For every line in the records that has the word "poor", make a copy.
───── EXERCISE MATERIALS ─────
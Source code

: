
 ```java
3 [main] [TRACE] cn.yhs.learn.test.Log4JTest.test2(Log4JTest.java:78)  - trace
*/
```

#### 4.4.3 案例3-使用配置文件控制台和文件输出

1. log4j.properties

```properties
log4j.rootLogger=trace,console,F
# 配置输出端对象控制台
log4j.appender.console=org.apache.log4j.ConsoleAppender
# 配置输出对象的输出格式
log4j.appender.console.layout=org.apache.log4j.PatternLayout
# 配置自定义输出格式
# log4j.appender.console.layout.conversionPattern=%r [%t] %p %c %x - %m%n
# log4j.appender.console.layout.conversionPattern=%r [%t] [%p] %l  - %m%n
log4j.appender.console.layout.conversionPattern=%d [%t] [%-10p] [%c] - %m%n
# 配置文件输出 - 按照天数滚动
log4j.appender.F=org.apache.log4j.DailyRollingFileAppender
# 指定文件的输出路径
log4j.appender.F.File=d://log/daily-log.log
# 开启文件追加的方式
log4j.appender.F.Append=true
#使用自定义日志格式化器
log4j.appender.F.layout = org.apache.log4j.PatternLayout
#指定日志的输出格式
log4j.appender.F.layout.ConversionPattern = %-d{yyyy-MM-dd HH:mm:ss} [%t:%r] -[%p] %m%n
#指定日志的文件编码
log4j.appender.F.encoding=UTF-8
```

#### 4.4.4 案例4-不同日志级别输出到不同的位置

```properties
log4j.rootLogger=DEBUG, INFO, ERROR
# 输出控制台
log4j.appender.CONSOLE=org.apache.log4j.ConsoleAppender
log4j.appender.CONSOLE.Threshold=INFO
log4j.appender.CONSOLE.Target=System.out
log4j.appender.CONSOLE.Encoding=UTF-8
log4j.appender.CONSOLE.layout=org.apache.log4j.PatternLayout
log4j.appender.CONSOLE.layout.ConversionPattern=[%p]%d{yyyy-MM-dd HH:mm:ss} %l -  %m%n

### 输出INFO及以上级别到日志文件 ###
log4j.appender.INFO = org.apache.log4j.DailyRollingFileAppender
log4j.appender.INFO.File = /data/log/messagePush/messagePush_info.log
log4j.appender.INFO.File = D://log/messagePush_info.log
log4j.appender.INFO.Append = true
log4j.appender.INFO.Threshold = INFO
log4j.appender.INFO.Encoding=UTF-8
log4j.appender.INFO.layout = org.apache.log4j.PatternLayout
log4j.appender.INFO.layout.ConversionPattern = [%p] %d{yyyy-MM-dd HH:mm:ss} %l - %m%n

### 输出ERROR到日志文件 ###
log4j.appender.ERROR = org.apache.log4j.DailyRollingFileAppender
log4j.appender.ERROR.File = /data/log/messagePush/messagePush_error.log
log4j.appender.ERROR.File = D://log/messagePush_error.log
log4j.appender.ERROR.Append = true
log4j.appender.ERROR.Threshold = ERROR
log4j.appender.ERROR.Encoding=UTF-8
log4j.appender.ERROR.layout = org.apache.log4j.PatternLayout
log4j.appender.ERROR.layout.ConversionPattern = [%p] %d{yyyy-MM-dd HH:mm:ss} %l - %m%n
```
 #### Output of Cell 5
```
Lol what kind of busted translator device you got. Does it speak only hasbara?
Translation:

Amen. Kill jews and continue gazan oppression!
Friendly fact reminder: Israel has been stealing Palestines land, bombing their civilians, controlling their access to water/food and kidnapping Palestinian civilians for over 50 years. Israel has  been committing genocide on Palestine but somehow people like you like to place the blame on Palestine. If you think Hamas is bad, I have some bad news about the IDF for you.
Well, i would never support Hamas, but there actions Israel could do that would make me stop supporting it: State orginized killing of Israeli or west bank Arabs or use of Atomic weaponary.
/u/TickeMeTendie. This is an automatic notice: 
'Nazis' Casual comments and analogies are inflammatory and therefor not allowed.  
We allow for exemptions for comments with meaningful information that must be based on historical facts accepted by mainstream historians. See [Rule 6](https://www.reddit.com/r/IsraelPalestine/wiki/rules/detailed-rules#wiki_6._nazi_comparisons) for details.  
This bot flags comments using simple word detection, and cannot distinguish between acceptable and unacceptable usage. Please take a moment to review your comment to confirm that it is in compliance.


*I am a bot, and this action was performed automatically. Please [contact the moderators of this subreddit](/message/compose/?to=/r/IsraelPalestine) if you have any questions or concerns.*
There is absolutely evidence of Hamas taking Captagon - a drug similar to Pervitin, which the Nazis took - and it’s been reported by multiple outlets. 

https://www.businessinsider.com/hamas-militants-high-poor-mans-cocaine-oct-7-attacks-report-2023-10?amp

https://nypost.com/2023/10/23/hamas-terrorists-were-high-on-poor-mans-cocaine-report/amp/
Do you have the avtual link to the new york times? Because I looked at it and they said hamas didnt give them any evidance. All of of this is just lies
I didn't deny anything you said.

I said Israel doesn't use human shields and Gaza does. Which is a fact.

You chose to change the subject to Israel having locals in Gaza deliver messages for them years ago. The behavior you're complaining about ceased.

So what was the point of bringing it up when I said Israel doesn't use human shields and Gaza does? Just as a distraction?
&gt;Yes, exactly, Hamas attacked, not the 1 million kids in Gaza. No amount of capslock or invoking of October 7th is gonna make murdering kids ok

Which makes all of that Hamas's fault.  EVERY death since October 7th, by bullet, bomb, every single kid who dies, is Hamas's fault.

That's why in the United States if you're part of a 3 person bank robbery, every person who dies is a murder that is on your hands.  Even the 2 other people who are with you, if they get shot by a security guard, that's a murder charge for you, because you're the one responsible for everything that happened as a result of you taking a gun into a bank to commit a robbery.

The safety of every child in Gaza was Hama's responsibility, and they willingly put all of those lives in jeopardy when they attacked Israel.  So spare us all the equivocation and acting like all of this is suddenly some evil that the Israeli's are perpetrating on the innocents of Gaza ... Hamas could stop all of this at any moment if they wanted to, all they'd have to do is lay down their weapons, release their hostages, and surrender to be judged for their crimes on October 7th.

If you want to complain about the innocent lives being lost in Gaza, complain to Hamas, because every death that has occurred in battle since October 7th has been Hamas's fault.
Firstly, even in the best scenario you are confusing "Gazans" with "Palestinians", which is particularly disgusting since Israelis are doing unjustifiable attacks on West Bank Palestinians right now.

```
─────
- **EXERCISE RESPONSE**
https://www.businessinsider.com/hamas-militants-high-poor-mans-cocaine-oct-7-attacks-report-2023-10?amp
https://nypost.com/2023/10/23/hamas-terrorists-were-high-on-poor-mans-cocaine-report/amp/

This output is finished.